### REQUIRED WORK
In the records below, find each line holding the word "Nested" and copy it.

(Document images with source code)
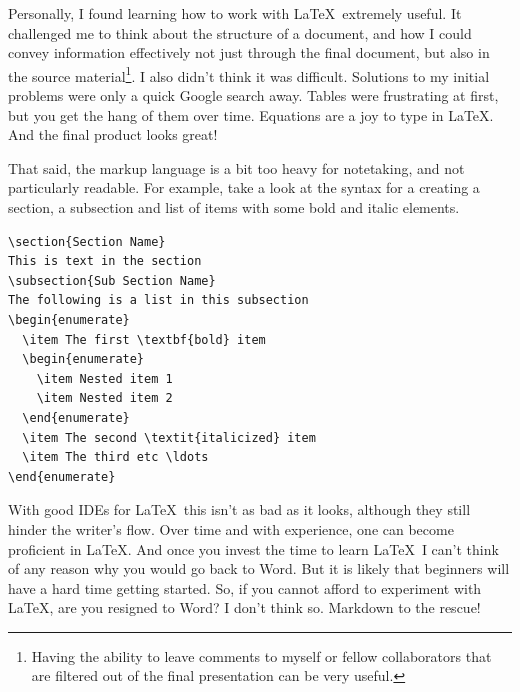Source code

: \documentclass[journal,10pt,final]{IEEEtran}
\begin{document}
Personally, I found learning how to work with \LaTeX~extremely useful.
It challenged me to think about the structure of a document, and how I
could convey information effectively not just through the final
document, but also in the source material\footnote{Having the ability to
  leave comments to myself or fellow collaborators that are filtered out
  of the final presentation can be very useful.}. I also didn't think it
was difficult. Solutions to my initial problems were only a quick Google
search away. Tables were frustrating at first, but you get the hang of
them over time. Equations are a joy to type in \LaTeX. And the final
product looks great!

That said, the markup language is a bit too heavy for notetaking, and
not particularly readable. For example, take a look at the syntax for a
creating a section, a subsection and list of items with some bold and
italic elements.

\begin{verbatim}
\section{Section Name}
This is text in the section
\subsection{Sub Section Name}
The following is a list in this subsection
\begin{enumerate}
  \item The first \textbf{bold} item
  \begin{enumerate}
    \item Nested item 1
    \item Nested item 2
  \end{enumerate}
  \item The second \textit{italicized} item
  \item The third etc \ldots
\end{enumerate}
\end{verbatim}

With good IDEs for \LaTeX~this isn't as bad as it looks, although they
still hinder the writer's flow. Over time and with experience, one can
become proficient in \LaTeX. And once you invest the time to learn
\LaTeX~I can't think of any reason why you would go back to Word. But it
is likely that beginners will have a hard time getting started. So, if
you cannot afford to experiment with \LaTeX, are you resigned to Word? I
don't think so. Markdown to the rescue!
\end{document}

### RESPONSE AREA
    \item Nested item 1
    \item Nested item 2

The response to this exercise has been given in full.